The decision at the African National Congress’s five-yearly policy conference is a setback for President Cyril Ramaphosa’s detractors. They’ve argued that the policy has been applied selectively to bar potential opponents from challenging him and running for other positions when the party elects its leaders in December.

Proponents of scrapping the rule had intended to use the issue as a proxy to test their voting bloc’s strength before the elective conference.

“The overwhelming view of policy conference is for the retention of the step-aside provisions to enhance the integrity of the movement and its leadership,” Ramaphosa said at the close of the conference on Sunday. “Conference noted strong concerns on the perceived lack of consistency in the application and implementation of the policy.

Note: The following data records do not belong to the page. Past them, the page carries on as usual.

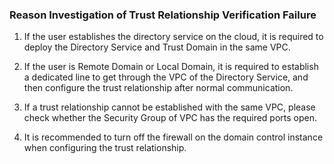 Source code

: ### Reason Investigation of Trust Relationship Verification Failure

1. If the user establishes the directory service on the cloud, it is required to deploy the Directory Service and Trust Domain in the same VPC.

2. If the user is Remote Domain or Local Domain, it is required to establish a dedicated line to get through the VPC of the Directory Service, and then configure the trust relationship after normal communication.

3. If a trust relationship cannot be established with the same VPC, please check whether the Security Group of VPC has the required ports open.

4. It is recommended to turn off the firewall on the domain control instance when configuring the trust relationship. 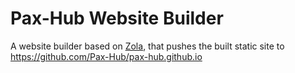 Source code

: # Pax-Hub Website Builder

A website builder based on [Zola](https://www.getzola.org/), that pushes the built static site to https://github.com/Pax-Hub/pax-hub.github.io
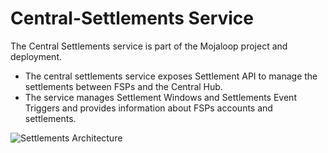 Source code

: # Central-Settlements Service

The Central Settlements service is part of the Mojaloop project and deployment.

* The central settlements service exposes Settlement API to manage the settlements between FSPs and the Central Hub. 
* The service manages Settlement Windows and Settlements Event Triggers and provides information about FSPs accounts and settlements.

![Settlements Architecture](http://mojaloop.io/doc-assets/Diagrams/ArchitectureDiagrams/Arch-Mojaloop-Settlements-PI4.svg)
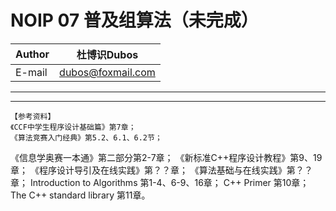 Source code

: NOIP 07 普及组算法（未完成）  
======

|Author|杜博识Dubos|
|---|---|
|E-mail|dubos@foxmail.com|

------  
  
------  
	【参考资料】
	《CCF中学生程序设计基础篇》第7章；
	《算法竞赛入门经典》第5.2、6.1、6.2节；
  《信息学奥赛一本通》第二部分第2-7章；
	《新标准C++程序设计教程》第9、19章；
  《程序设计导引及在线实践》第？？章；
  《算法基础与在线实践》第？？章；
	Introduction to Algorithms 第1-4、6-9、16章；
	C++ Primer 第10章；
	The C++ standard library 第11章。
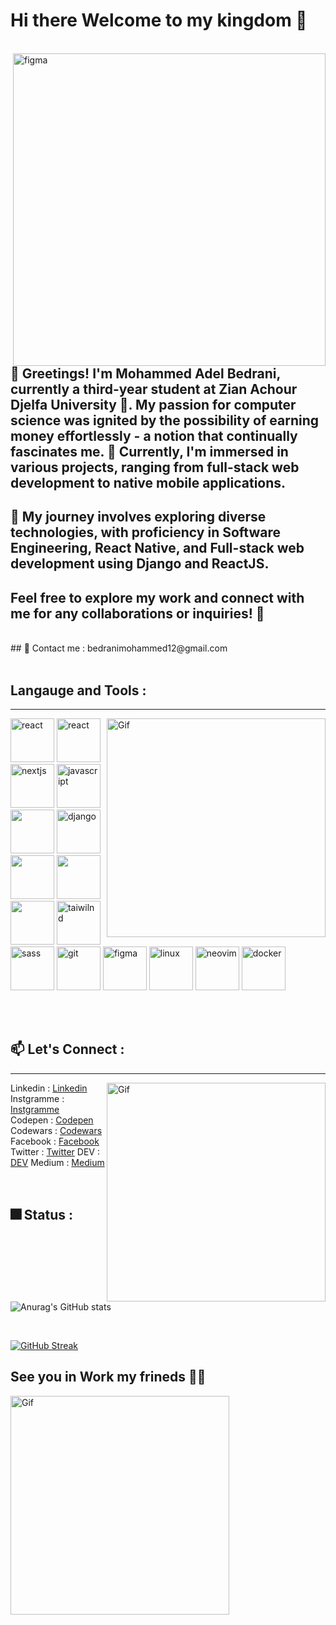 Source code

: # Hi there Welcome to my kingdom 🏰
<br/>
<img align="right" src="https://media.giphy.com/media/v1.Y2lkPTc5MGI3NjExaXFzMXFlOWs4Z255aDd5NTN6NmZiaXJzbWV2eWp2ZGt1cWMzenIzMSZlcD12MV9pbnRlcm5hbF9naWZfYnlfaWQmY3Q9Zw/3oEjHQn7PBRvy9A5mE/giphy.gif" alt="figma" width="500" heigth="500">
<br/>

 ## 👋 Greetings! I'm Mohammed Adel Bedrani, currently a third-year student at Zian Achour Djelfa University 🏫. My passion for computer science was ignited by the possibility of earning money effortlessly - a notion that continually fascinates me. 🚀 Currently, I'm immersed in various projects, ranging from full-stack web development to native mobile applications.
 
## 🔭 My journey involves exploring diverse technologies, with proficiency in Software Engineering, React Native, and Full-stack web development using Django and ReactJS.

## Feel free to explore my work and connect with me for any collaborations or inquiries! 🌟
<br/>
## 💬 Contact me : bedranimohammed12@gmail.com
<br/>
<br/>

## Langauge and Tools :
<hr>
<img align="right" alt="Gif" src="https://media.giphy.com/media/XIqCQx02E1U9W/giphy.gif" alt="react" width="350" heigth="300" >
<p>
  <img src="https://cdn.jsdelivr.net/gh/devicons/devicon/icons/react/react-original.svg" alt="react" width="70" heigth="70" >
  <img src="https://seeklogo.com/images/R/react-native-logo-221C671C70-seeklogo.com.png" alt="react" width="70" heigth="70" >
  <img src="https://cdn.jsdelivr.net/gh/devicons/devicon/icons/nextjs/nextjs-original-wordmark.svg" alt="nextjs" width="70" heigth="70"  />   
  <img src="https://cdn.jsdelivr.net/gh/devicons/devicon/icons/javascript/javascript-original.svg" alt="javascript" width="70" heigth="70" >
  <img src="https://cdn.jsdelivr.net/gh/devicons/devicon@latest/icons/python/python-original.svg" width="70" heigth="70"  />        
  <img src="https://cdn.jsdelivr.net/gh/devicons/devicon@latest/icons/django/django-plain-wordmark.svg" alt="django" width="70" heigth="70" />
  <img src="https://cdn.jsdelivr.net/gh/devicons/devicon@latest/icons/postgresql/postgresql-original-wordmark.svg" width="70" heigth="70"  />        
  <img src="https://cdn.jsdelivr.net/gh/devicons/devicon/icons/firebase/firebase-plain-wordmark.svg" width="70" heigth="70" />
  <img src="https://cdn.jsdelivr.net/gh/devicons/devicon@latest/icons/mongodb/mongodb-original-wordmark.svg" width="70" heigth="70"  />
  <img src="https://cdn.jsdelivr.net/gh/devicons/devicon/icons/tailwindcss/tailwindcss-original-wordmark.svg" alt="taiwilnd" width="70" heigth="70" />
  <img src="https://cdn.jsdelivr.net/gh/devicons/devicon/icons/sass/sass-original.svg" alt="sass" width="70" heigth="70" />
  <img src="https://cdn.jsdelivr.net/gh/devicons/devicon/icons/git/git-original-wordmark.svg" alt="git" width="70" heigth="70" />
  <img src="https://cdn.jsdelivr.net/gh/devicons/devicon/icons/figma/figma-original.svg" alt="figma" width="70" heigth="70" />
  <img src="https://cdn.jsdelivr.net/gh/devicons/devicon/icons/linux/linux-original.svg" alt="linux" width="70" heigth="70" />
  <img src="https://cdn.jsdelivr.net/gh/devicons/devicon@latest/icons/neovim/neovim-original.svg" alt="neovim" width="70" heigth="70" />
  <img src="https://cdn.jsdelivr.net/gh/devicons/devicon@latest/icons/docker/docker-original-wordmark.svg" alt="docker" width="70" heigth="70" />
</p>
<br/>
<br/>

## 📫 Let's Connect :
<hr>
<img align="right" alt="Gif" src="https://media.giphy.com/media/l41lVsYDBC0UVQJCE/giphy.gif" alt="react" width="350" heigth="300" >
Linkedin : <a href="https://www.linkedin.com/in/bedrani-mohammed-adel-3477b9247/" target="_blank">Linkedin</a> <br/>
Instgramme : <a href="https://www.instagram.com/adel_mohammed16/" target="_blank">Instgramme</a><br/>
Codepen : <a href="https://codepen.io/Bedrani-MohammedAdel" target="_blank">Codepen</a><br/>
Codewars : <a href="https://www.codewars.com/users/Bedrani%20Mohammed%20Adel%20" target="_blank">Codewars</a><br/>
Facebook : <a href="https://www.facebook.com/profile.php?id=100013937412279" target="_blank">Facebook</a><br/>
Twitter : <a href="https://twitter.com/Youcef43069530" target="_blank">Twitter</a>
DEV : <a href="https://dev.to/youcefbedrani_64" target="_blank">DEV</a>
Medium : <a href="https://medium.com/@bedranimohammed12" target="_blank">Medium</a>
<br/>
<br/>
<br/>


## 🎆 Status :
![Anurag's GitHub stats](https://github-readme-stats.vercel.app/api?username=youcefbedrani&show_icons=true&theme=radical) 

<br/>

[![GitHub Streak](https://streak-stats.demolab.com/?user=youcefbedrani&theme=highcontrast)](https://git.io/streak-stats)


## See you in Work my frineds 🙋‍♂️
<img align="center" alt="Gif" src="https://media.giphy.com/media/xjZtu4qi1biIo/giphy.gif" alt="react" width="350" heigth="300" >
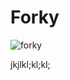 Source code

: # Forky

![forky](https://lumiere-a.akamaihd.net/v1/images/open-uri20150422-20810-1p4gxx9_6ea17642.jpeg)


jkjlkl;kl;kl;


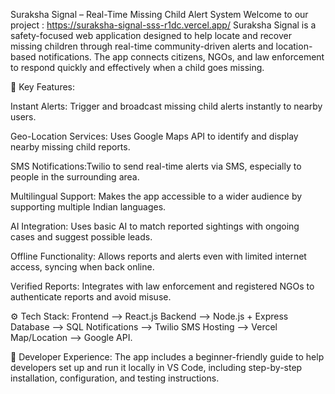 Suraksha Signal – Real-Time Missing Child Alert System
Welcome to our project : https://suraksha-signal-sss-r1dc.vercel.app/
Suraksha Signal is a safety-focused web application designed to help locate and recover missing children through real-time community-driven alerts and location-based notifications. The app connects citizens, NGOs, and law enforcement to respond quickly and effectively when a child goes missing.




🔐 Key Features:



Instant Alerts: Trigger and broadcast missing child alerts instantly to nearby users.

Geo-Location Services: Uses Google Maps API to identify and display nearby missing child reports.

SMS Notifications:Twilio to send real-time alerts via SMS, especially to people in the surrounding area.

Multilingual Support: Makes the app accessible to a wider audience by supporting multiple Indian languages.

AI Integration: Uses basic AI to match reported sightings with ongoing cases and suggest possible leads.

Offline Functionality: Allows reports and alerts even with limited internet access, syncing when back online.

Verified Reports: Integrates with law enforcement and registered NGOs to authenticate reports and avoid misuse.





⚙️ Tech Stack:
Frontend —> React.js
Backend —> Node.js + Express
Database —> SQL
Notifications —> Twilio SMS
Hosting —> Vercel Map/Location  —>   Google API.



📁 Developer Experience:
The app includes a beginner-friendly guide to help developers set up and run it locally in VS Code, including step-by-step installation, configuration, and testing instructions.



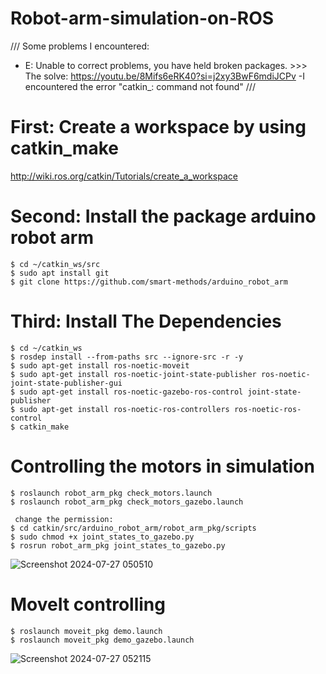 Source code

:# Robot-arm-simulation-on-ROS
/// 
Some problems I encountered: 
   - E: Unable to correct problems, you have held broken packages. >>> The solve: https://youtu.be/8Mifs6eRK40?si=j2xy3BwF6mdiJCPv
     -I encountered the error "catkin_: command not found"
                                                              ///
                                                              
# First: Create a workspace by using catkin_make  
 http://wiki.ros.org/catkin/Tutorials/create_a_workspace

# Second: Install the package arduino robot arm
    $ cd ~/catkin_ws/src 
    $ sudo apt install git 
    $ git clone https://github.com/smart-methods/arduino_robot_arm

# Third: Install The Dependencies
    $ cd ~/catkin_ws
    $ rosdep install --from-paths src --ignore-src -r -y
    $ sudo apt-get install ros-noetic-moveit 
    $ sudo apt-get install ros-noetic-joint-state-publisher ros-noetic-joint-state-publisher-gui
    $ sudo apt-get install ros-noetic-gazebo-ros-control joint-state-publisher
    $ sudo apt-get install ros-noetic-ros-controllers ros-noetic-ros-control
    $ catkin_make


 # Controlling the motors in simulation
 
    $ roslaunch robot_arm_pkg check_motors.launch 
    $ roslaunch robot_arm_pkg check_motors_gazebo.launch 
     
     change the permission:
    $ cd catkin/src/arduino_robot_arm/robot_arm_pkg/scripts 
    $ sudo chmod +x joint_states_to_gazebo.py
    $ rosrun robot_arm_pkg joint_states_to_gazebo.py 
![Screenshot 2024-07-27 050510](https://github.com/user-attachments/assets/1d14869c-e746-49ec-91af-ccd067e8619f)


 # MoveIt controlling
    $ roslaunch moveit_pkg demo.launch
    $ roslaunch moveit_pkg demo_gazebo.launch
![Screenshot 2024-07-27 052115](https://github.com/user-attachments/assets/a188d093-056e-4c55-bc9d-82f9ec298e4e)
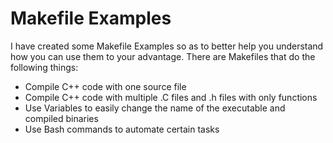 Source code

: # Makefile Examples

I have created some Makefile Examples so as to better help you understand how you can use them to your advantage.
There are Makefiles that do the following things:
* Compile C++ code with one source file
* Compile C++ code with multiple .C files and .h files with only functions
* Use Variables to easily change the name of the executable and compiled binaries
* Use Bash commands to automate certain tasks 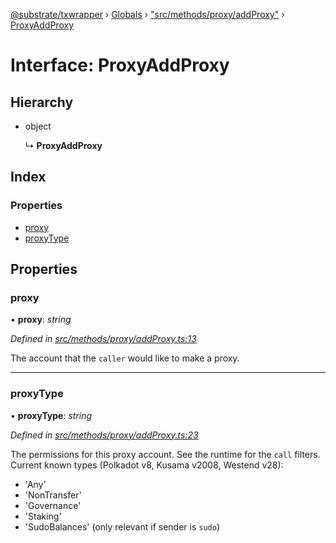 [@substrate/txwrapper](../README.md) › [Globals](../globals.md) › ["src/methods/proxy/addProxy"](../modules/_src_methods_proxy_addproxy_.md) › [ProxyAddProxy](_src_methods_proxy_addproxy_.proxyaddproxy.md)

# Interface: ProxyAddProxy

## Hierarchy

* object

  ↳ **ProxyAddProxy**

## Index

### Properties

* [proxy](_src_methods_proxy_addproxy_.proxyaddproxy.md#proxy)
* [proxyType](_src_methods_proxy_addproxy_.proxyaddproxy.md#proxytype)

## Properties

###  proxy

• **proxy**: *string*

*Defined in [src/methods/proxy/addProxy.ts:13](https://github.com/paritytech/txwrapper/blob/e82a68c/src/methods/proxy/addProxy.ts#L13)*

The account that the `caller` would like to make a proxy.

___

###  proxyType

• **proxyType**: *string*

*Defined in [src/methods/proxy/addProxy.ts:23](https://github.com/paritytech/txwrapper/blob/e82a68c/src/methods/proxy/addProxy.ts#L23)*

The permissions for this proxy account. See the runtime for the `call` filters.
Current known types (Polkadot v8, Kusama v2008, Westend v28):
  - 'Any'
  - 'NonTransfer'
  - 'Governance'
  - 'Staking'
  - 'SudoBalances' (only relevant if sender is `sudo`)
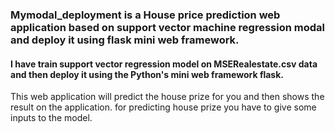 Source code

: ### Mymodal_deployment is a House price prediction web application based on support vector machine regression modal and deploy it using flask mini  web framework.
#### I have train support vector regression model on MSERealestate.csv data and then deploy it using the Python's mini web framework flask.
This web application will predict the house prize for you and then shows the result on the application. for predicting house prize you have to give some inputs to the model.
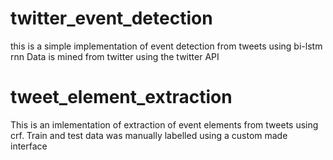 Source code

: # twitter_event_detection
this is a simple implementation of event detection from tweets using bi-lstm rnn
Data is mined from twitter using the twitter API 
# tweet_element_extraction
This is an imlementation of extraction of event elements from tweets using crf. 
Train and test data was manually labelled using a custom made interface
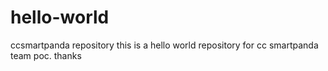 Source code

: # hello-world
ccsmartpanda repository
this is a hello world repository for cc smartpanda team poc. thanks
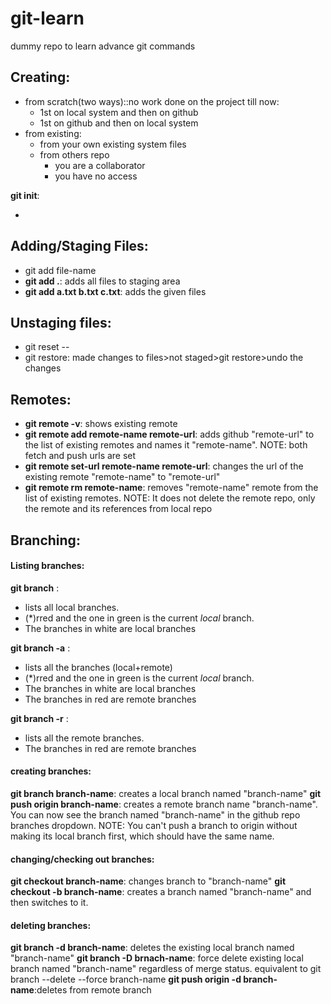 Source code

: # git-learn

dummy repo to learn advance git commands

## Creating:

- from scratch(two ways)::no work done on the project till now:
  - 1st on local system and then on github
  - 1st on github and then on local system
- from existing:
  - from your own existing system files
  - from others repo
    - you are a collaborator
    - you have no access

**git init**:

-

## Adding/Staging Files:
- git add file-name
- **git add .**: adds all files to staging area
- **git add a.txt b.txt c.txt**: adds the given files

## Unstaging files:
- git reset -- <path>
- git restore: made changes to files>not staged>git restore>undo the changes


## Remotes:

- **git remote -v**: shows existing remote
- **git remote add remote-name remote-url**: adds github "remote-url" to the list of existing remotes and names it "remote-name". NOTE: both fetch and push urls are set
- **git remote set-url remote-name remote-url**: changes the url of the existing remote "remote-name" to "remote-url"
- **git remote rm remote-name**: removes "remote-name" remote from the list of existing remotes. NOTE: It does not delete the remote repo, only the remote and its references from local repo

## Branching:

#### Listing branches:

**git branch** :

- lists all local branches.
- (\*)rred and the one in green is the current _local_ branch.
- The branches in white are local branches

**git branch -a** :

- lists all the branches (local+remote)
- (\*)rred and the one in green is the current _local_ branch.
- The branches in white are local branches
- The branches in red are remote branches

**git branch -r** :

- lists all the remote branches.
- The branches in red are remote branches

#### creating branches:

**git branch branch-name**: creates a local branch named "branch-name"
**git push origin branch-name**: creates a remote branch name "branch-name". You can now see the branch named "branch-name" in the github repo branches dropdown.
NOTE: You can't push a branch to origin without making its local branch first, which should have the same name.

#### changing/checking out branches:

**git checkout branch-name**: changes branch to "branch-name"
**git checkout -b branch-name**: creates a branch named "branch-name" and then switches to it.

#### deleting branches:

**git branch -d branch-name**: deletes the existing local branch named "branch-name"
**git branch -D brnach-name**: force delete existing local branch named "branch-name" regardless of merge status. equivalent to git branch --delete --force branch-name
**git push origin -d branch-name**:deletes from remote branch

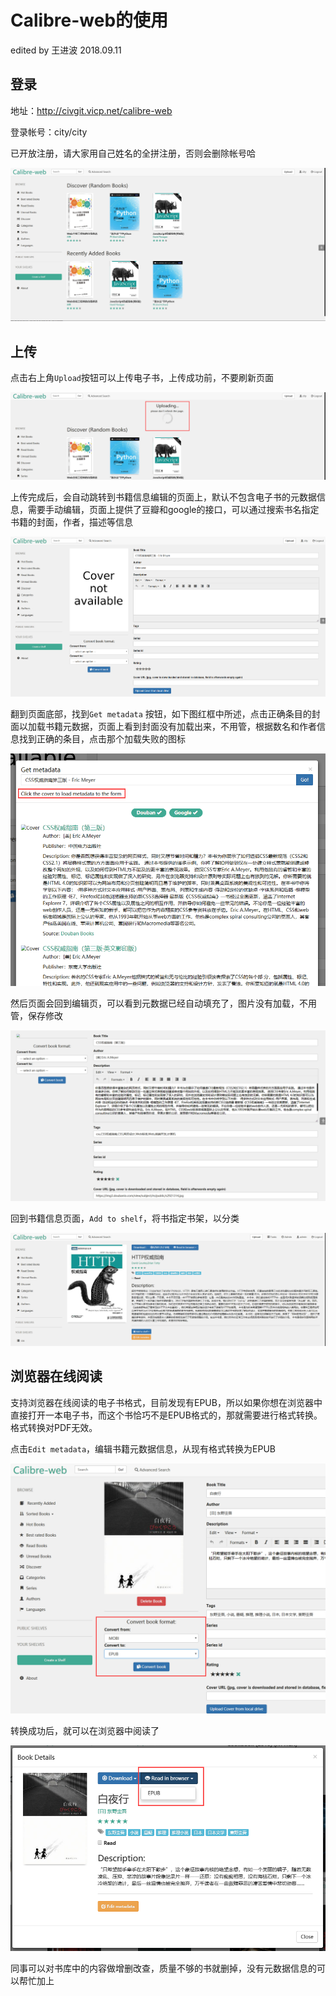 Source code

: # Calibre-web的使用

edited by 王进波 2018.09.11

## 登录

地址：http://civgit.vicp.net/calibre-web

登录帐号：city/city

已开放注册，请大家用自己姓名的全拼注册，否则会删除帐号哈

![1536660521431](../imgs/1536660521431.png)

## 上传

点击右上角`Upload`按钮可以上传电子书，上传成功前，不要刷新页面

![1536660765394](../imgs/1536660765394.png)



 上传完成后，会自动跳转到书籍信息编辑的页面上，默认不包含电子书的元数据信息，需要手动编辑，页面上提供了豆瓣和google的接口，可以通过搜索书名指定书籍的封面，作者，描述等信息

![1536661016099](../imgs/1536661016099.png)



翻到页面底部，找到`Get metadata` 按钮，如下图红框中所述，点击正确条目的封面以加载书籍元数据，页面上看到封面没有加载出来，不用管，根据数名和作者信息找到正确的条目，点击那个加载失败的图标

![1536661170594](../imgs/1536661170594.png)



然后页面会回到编辑页，可以看到元数据已经自动填充了，图片没有加载，不用管，保存修改

![1536661267640](../imgs/1536661267640.png)



回到书籍信息页面，`Add to shelf`，将书指定书架，以分类

![1536661467737](../imgs/1536661467737.png)



## 浏览器在线阅读

支持浏览器在线阅读的电子书格式，目前发现有EPUB，所以如果你想在浏览器中直接打开一本电子书，而这个书恰巧不是EPUB格式的，那就需要进行格式转换。格式转换对PDF无效。

点击`Edit metadata`，编辑书籍元数据信息，从现有格式转换为EPUB

![1536717250787](../imgs/1536717250787.png)



转换成功后，就可以在浏览器中阅读了

![1536717599948](../imgs/1536717599948.png)



同事可以对书库中的内容做增删改查，质量不够的书就删掉，没有元数据信息的可以帮忙加上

Conference agreed that these must receive urgent attention so that the application of the guidelines is impartial, fair and consistent.”

The ANC introduced the step-aside rule last year as part of Ramaphosa’s efforts to clean up the party in the wake of his predecessor Jacob Zuma’s scandal-marred tenure, during which corruption became pervasive. A three-year commission of inquiry into state graft found the ANC responsible for keeping Zuma in office and therefore for the looting of billions of rands of taxpayers’ money.

The motion to scrap the step-aside rule had been championed by the powerful KwaZulu-Natal region, which sends the most delegates to party conferences and is a key support base for Zuma, along with the northern Limpopo province.

Disgraced former health minister Zweli Mkhize is so far the only challenger to Ramaphosa’s bid for a second term in December. Mkhize quit his post lasts year after being implicated in a tender scandal, though he denied any wrongdoing.

The scrapping of the step-aside rule would have enabled Mkhize to still run for the position, even if he’s criminally charged before the December conference.

Mkhize is part of a grouping that includes the party’s deputy president, David Mabuza, and Treasurer-General Paul Mashatile, who are also vying for top potions in the ANC.

Scrapping the resolution also might have opened the door for suspended ANC Secretary-General Ace Magashule, a backer of Zuma, to enter the party leadership race. Magashule was charged with money laundering and graft in 2020, before being suspended in May 2021.